Background information
- Origin: Surabaya, Indonesia
- Genres: Alternative rock, pop rock, psychedelic rock, Indonesian rock
- Years active: 1997–2011; 2017–present;
- Labels: Sony; Aquarius;
- Members: Andi Fadly Arifuddin Satrio Yudi Wahono (Piyu) Rindra Risyanto Noor Ari Tri Sosianto Surendro Prasetyo (Yoyo)

= Padi (band) =

Indonesian rock band

Padi (Indonesian for Oryza sativa) is an Indonesian rock band. It is formed in 1996 with its early name, Soda. When the band formed on April 8, 1997, through the renaming from Soda to Padi, all of its members were still studying at Airlangga University, Surabaya, Indonesia. The band consists of Satrio Yudi Wahono, better known as "Piyu" (lead guitar, backing vocals), Andi Fadly Arifuddin (lead vocals), Ari Tri Sosianto (guitar, backing vocals), Rindra Risyanto Noor (bass), and Surendro Prasetyo, better known as "Yoyo" (drums).

Their second album, Sesuatu Yang Tertunda (2001), recorded one of the highest domestic sales of music records in Indonesia by selling approximately 2 million copies, with 450,000 copies of which sold in just 2 weeks. Padi has sold approximately 4 million albums in Indonesia only, as of 2012.

In late 2007, Rolling Stone Indonesia magazine placed 2 of their albums on their "150 Greatest Indonesian Albums of All Time" list. Those are Sesuatu Yang Tertunda at #55 and Save My Soul at #110. In addition, Rolling Stone also put two of Padi's songs on the "150 Greatest Indonesian Songs of All Time" list. The songs are "Mahadewi" (#87) and "Sobat" (#109), both came from the debut album Lain Dunia (1999), which was not included in the magazine's list of Best Albums.

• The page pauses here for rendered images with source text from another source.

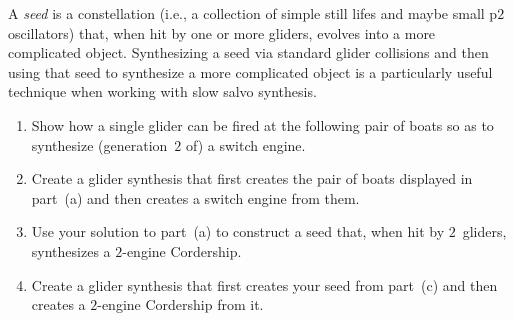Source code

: \begin{multicols}{2}
\begin{problem}\label{exer:2_engine_corder_seed}
	A \emph{seed} is a constellation (i.e., a collection of simple still lifes and maybe small p$2$ oscillators) that, when hit by one or more gliders, evolves into a more complicated object. Synthesizing a seed via standard glider collisions and then using that seed to synthesize a more complicated object is a particularly useful technique when working with slow salvo synthesis.
	\begin{enumerate}[label=(\alph*)]
		\item Show how a single glider can be fired at the following pair of boats so as to synthesize (generation~$2$ of) a switch engine.
		\begin{center}
		\end{center}
		
		
		\item Create a glider synthesis that first creates the pair of boats displayed in part~(a) and then creates a switch engine from them.
		
		\item Use your solution to part~(a) to construct a seed that, when hit by $2$~gliders, synthesizes a $2$-engine Cordership.
		
		\item Create a glider synthesis that first creates your seed from part~(c) and then creates a $2$-engine Cordership from it.
	\end{enumerate}
\end{problem}

\end{multicols}
\normalsize\vspace*{0.01cm}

== Formation and early years ==
Formed on April 8, 1997, this group is a place for the art creativity of five students at Airlangga University, Surabaya. It was originally called 'Soda', but was later changed to 'Padi'. This name was chosen because it is down to earth. Furthermore, they not only adopt their philosophy, they contain more and more ducking, but also see their function that symbolizes prosperity.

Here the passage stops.